● Task brief
Copy out each line from the start of the material below until the line with "### **上下文切换**", that line included.

***** Provided material

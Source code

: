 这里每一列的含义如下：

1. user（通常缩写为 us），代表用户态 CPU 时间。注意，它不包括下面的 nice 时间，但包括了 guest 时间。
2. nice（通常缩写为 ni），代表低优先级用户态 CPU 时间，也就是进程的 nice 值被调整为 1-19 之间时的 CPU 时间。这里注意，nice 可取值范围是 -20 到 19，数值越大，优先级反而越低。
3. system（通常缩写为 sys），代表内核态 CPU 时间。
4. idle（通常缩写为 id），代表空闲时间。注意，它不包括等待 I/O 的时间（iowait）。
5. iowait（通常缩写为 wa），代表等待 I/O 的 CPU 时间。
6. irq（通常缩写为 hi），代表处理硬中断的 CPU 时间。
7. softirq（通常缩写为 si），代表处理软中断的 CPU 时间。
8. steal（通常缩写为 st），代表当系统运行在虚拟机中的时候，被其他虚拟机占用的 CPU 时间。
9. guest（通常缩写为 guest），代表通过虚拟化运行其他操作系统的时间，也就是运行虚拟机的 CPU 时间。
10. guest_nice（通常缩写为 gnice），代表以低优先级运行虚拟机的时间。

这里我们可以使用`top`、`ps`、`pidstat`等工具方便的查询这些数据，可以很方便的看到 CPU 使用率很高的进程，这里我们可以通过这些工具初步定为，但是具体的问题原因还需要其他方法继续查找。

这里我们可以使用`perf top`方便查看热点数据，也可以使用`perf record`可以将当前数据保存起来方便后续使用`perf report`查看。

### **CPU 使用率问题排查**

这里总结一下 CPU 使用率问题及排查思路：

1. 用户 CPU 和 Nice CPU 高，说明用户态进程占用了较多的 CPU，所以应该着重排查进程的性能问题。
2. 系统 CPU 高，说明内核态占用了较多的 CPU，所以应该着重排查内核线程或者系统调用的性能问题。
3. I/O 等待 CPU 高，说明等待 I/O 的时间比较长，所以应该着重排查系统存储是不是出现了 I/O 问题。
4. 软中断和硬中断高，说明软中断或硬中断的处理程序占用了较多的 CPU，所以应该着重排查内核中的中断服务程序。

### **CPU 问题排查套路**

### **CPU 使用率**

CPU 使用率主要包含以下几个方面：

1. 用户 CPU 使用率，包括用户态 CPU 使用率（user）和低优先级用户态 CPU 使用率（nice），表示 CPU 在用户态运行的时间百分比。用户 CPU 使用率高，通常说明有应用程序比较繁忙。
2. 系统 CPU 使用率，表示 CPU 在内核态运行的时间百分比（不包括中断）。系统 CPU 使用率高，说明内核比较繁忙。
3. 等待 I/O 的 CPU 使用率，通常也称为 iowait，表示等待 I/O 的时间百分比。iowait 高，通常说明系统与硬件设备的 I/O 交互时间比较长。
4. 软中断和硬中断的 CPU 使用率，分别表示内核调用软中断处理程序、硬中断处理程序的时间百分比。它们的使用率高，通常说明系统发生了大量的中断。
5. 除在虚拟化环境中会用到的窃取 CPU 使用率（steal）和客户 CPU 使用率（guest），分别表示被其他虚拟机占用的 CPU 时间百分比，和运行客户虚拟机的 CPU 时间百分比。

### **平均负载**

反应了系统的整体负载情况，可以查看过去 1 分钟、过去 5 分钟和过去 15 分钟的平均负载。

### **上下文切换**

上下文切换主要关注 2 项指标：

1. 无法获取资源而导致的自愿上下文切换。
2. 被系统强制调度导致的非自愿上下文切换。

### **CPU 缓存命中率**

**********

● The completed task
Source code

: 这里每一列的含义如下：

1. user（通常缩写为 us），代表用户态 CPU 时间。注意，它不包括下面的 nice 时间，但包括了 guest 时间。
2. nice（通常缩写为 ni），代表低优先级用户态 CPU 时间，也就是进程的 nice 值被调整为 1-19 之间时的 CPU 时间。这里注意，nice 可取值范围是 -20 到 19，数值越大，优先级反而越低。
3. system（通常缩写为 sys），代表内核态 CPU 时间。
4. idle（通常缩写为 id），代表空闲时间。注意，它不包括等待 I/O 的时间（iowait）。
5. iowait（通常缩写为 wa），代表等待 I/O 的 CPU 时间。
6. irq（通常缩写为 hi），代表处理硬中断的 CPU 时间。
7. softirq（通常缩写为 si），代表处理软中断的 CPU 时间。
8. steal（通常缩写为 st），代表当系统运行在虚拟机中的时候，被其他虚拟机占用的 CPU 时间。
9. guest（通常缩写为 guest），代表通过虚拟化运行其他操作系统的时间，也就是运行虚拟机的 CPU 时间。
10. guest_nice（通常缩写为 gnice），代表以低优先级运行虚拟机的时间。

这里我们可以使用`top`、`ps`、`pidstat`等工具方便的查询这些数据，可以很方便的看到 CPU 使用率很高的进程，这里我们可以通过这些工具初步定为，但是具体的问题原因还需要其他方法继续查找。

这里我们可以使用`perf top`方便查看热点数据，也可以使用`perf record`可以将当前数据保存起来方便后续使用`perf report`查看。

### **CPU 使用率问题排查**

这里总结一下 CPU 使用率问题及排查思路：

1. 用户 CPU 和 Nice CPU 高，说明用户态进程占用了较多的 CPU，所以应该着重排查进程的性能问题。
2. 系统 CPU 高，说明内核态占用了较多的 CPU，所以应该着重排查内核线程或者系统调用的性能问题。
3. I/O 等待 CPU 高，说明等待 I/O 的时间比较长，所以应该着重排查系统存储是不是出现了 I/O 问题。
4. 软中断和硬中断高，说明软中断或硬中断的处理程序占用了较多的 CPU，所以应该着重排查内核中的中断服务程序。

### **CPU 问题排查套路**

### **CPU 使用率**

CPU 使用率主要包含以下几个方面：

1. 用户 CPU 使用率，包括用户态 CPU 使用率（user）和低优先级用户态 CPU 使用率（nice），表示 CPU 在用户态运行的时间百分比。用户 CPU 使用率高，通常说明有应用程序比较繁忙。
2. 系统 CPU 使用率，表示 CPU 在内核态运行的时间百分比（不包括中断）。系统 CPU 使用率高，说明内核比较繁忙。
3. 等待 I/O 的 CPU 使用率，通常也称为 iowait，表示等待 I/O 的时间百分比。iowait 高，通常说明系统与硬件设备的 I/O 交互时间比较长。
4. 软中断和硬中断的 CPU 使用率，分别表示内核调用软中断处理程序、硬中断处理程序的时间百分比。它们的使用率高，通常说明系统发生了大量的中断。
5. 除在虚拟化环境中会用到的窃取 CPU 使用率（steal）和客户 CPU 使用率（guest），分别表示被其他虚拟机占用的 CPU 时间百分比，和运行客户虚拟机的 CPU 时间百分比。

### **平均负载**

反应了系统的整体负载情况，可以查看过去 1 分钟、过去 5 分钟和过去 15 分钟的平均负载。

### **上下文切换**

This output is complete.